Saya tidak begitu tahu bagaimana bisa ada ISIS, Al-qaeda dan gerakan-gerakan berjuluk teror lainnya di Indonesia. Ada pula cerita tentang orang-orang bodoh yang membuat bom dan mati dengan bom itu. Apakah Anda tahu bahwa sekarang orang-orang di Indonesia mulai tahu bahwa sebelum Belanda dan orang Eropa lainnya datang untuk menjajah, pulau-pulau kaya di Nusantara adalah negara-negara Islam yang diperintah oleh para sultan? Itu telah dilenyapkan oleh sejarah. Tetapi itu bukan sebuah alasan bagi mereka untuk tak mengakui Pancasila yang beberapa insti substantifnya telah dihapus untuk prinsip Indonesia satu.

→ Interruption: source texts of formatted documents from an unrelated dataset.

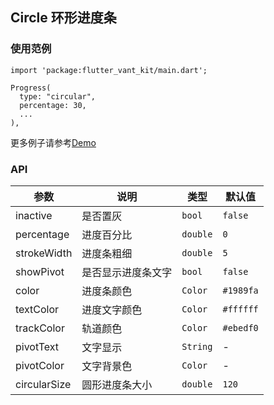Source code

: ## Circle 环形进度条

### 使用范例

```
import 'package:flutter_vant_kit/main.dart';

Progress(
  type: "circular",
  percentage: 30,
  ...
),
```

更多例子请参考[Demo](https://github.com/benjaken/flutter_vant_kit/blob/master/example/lib/routes/demoCircle.dart)

### API

| 参数 | 说明 | 类型 | 默认值 |
| ------------ | ------------ | ------------ | ------------ |
| inactive | 是否置灰 | `bool` | `false` |
| percentage | 进度百分比 | `double` | `0` |
| strokeWidth | 进度条粗细 | `double` | `5` |
| showPivot | 是否显示进度条文字 | `bool` | `false` |
| color | 进度条颜色 | `Color` | `#1989fa` |
| textColor | 进度文字颜色 | `Color` | `#ffffff` |
| trackColor | 轨道颜色 | `Color` | `#ebedf0` |
| pivotText | 文字显示 | `String` | - |
| pivotColor | 文字背景色 | `Color` | - |
| circularSize | 圆形进度条大小 | `double` | `120` |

Bagaimana sejarah dapat melupakan bahwa orang Eropa yang menjajah itu juga datang dengan membawa agama yang kelak akan menjadi rival karena dengan kelebihan modal dan teknologi serta jaringan internasionalnya setiap hari mereka mampu menjalankan program pemurtadan di tengah-tengah kemiskinan struktural yang diwarisi dari kekejaman orang Eropa yang merampas martabat mereka?

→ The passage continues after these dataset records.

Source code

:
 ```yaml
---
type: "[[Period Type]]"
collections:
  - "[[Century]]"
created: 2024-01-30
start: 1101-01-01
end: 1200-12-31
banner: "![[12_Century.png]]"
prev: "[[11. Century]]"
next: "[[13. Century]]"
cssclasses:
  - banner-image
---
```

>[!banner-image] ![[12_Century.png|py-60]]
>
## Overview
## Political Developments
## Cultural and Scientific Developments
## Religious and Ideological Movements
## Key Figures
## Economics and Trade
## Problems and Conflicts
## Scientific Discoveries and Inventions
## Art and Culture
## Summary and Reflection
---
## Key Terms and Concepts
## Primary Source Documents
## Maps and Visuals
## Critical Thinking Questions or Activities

Sekarang dunia telah menutup mata tentang kemiskinan struktural itu. Undang-undang dasar negara dan sejumlah undang-undang turunannya melegalkan pengabaian kemiskinan besar-besaran (kemiskinan struktural), karena ternyata negara agraris itu telah dengan diam-diam menguasakan 74% dari tanahnya untuk dikendalikan oleh hanya 2% dari kelompok yang mendapat hak istimewa, termasuk karena faktor sejarah pengistimewaan oleh Belanda ketika masih menjajah di sini. Bisakah sebuah persatuan digembar-gemborkan dalam sistem sosial yang menindas?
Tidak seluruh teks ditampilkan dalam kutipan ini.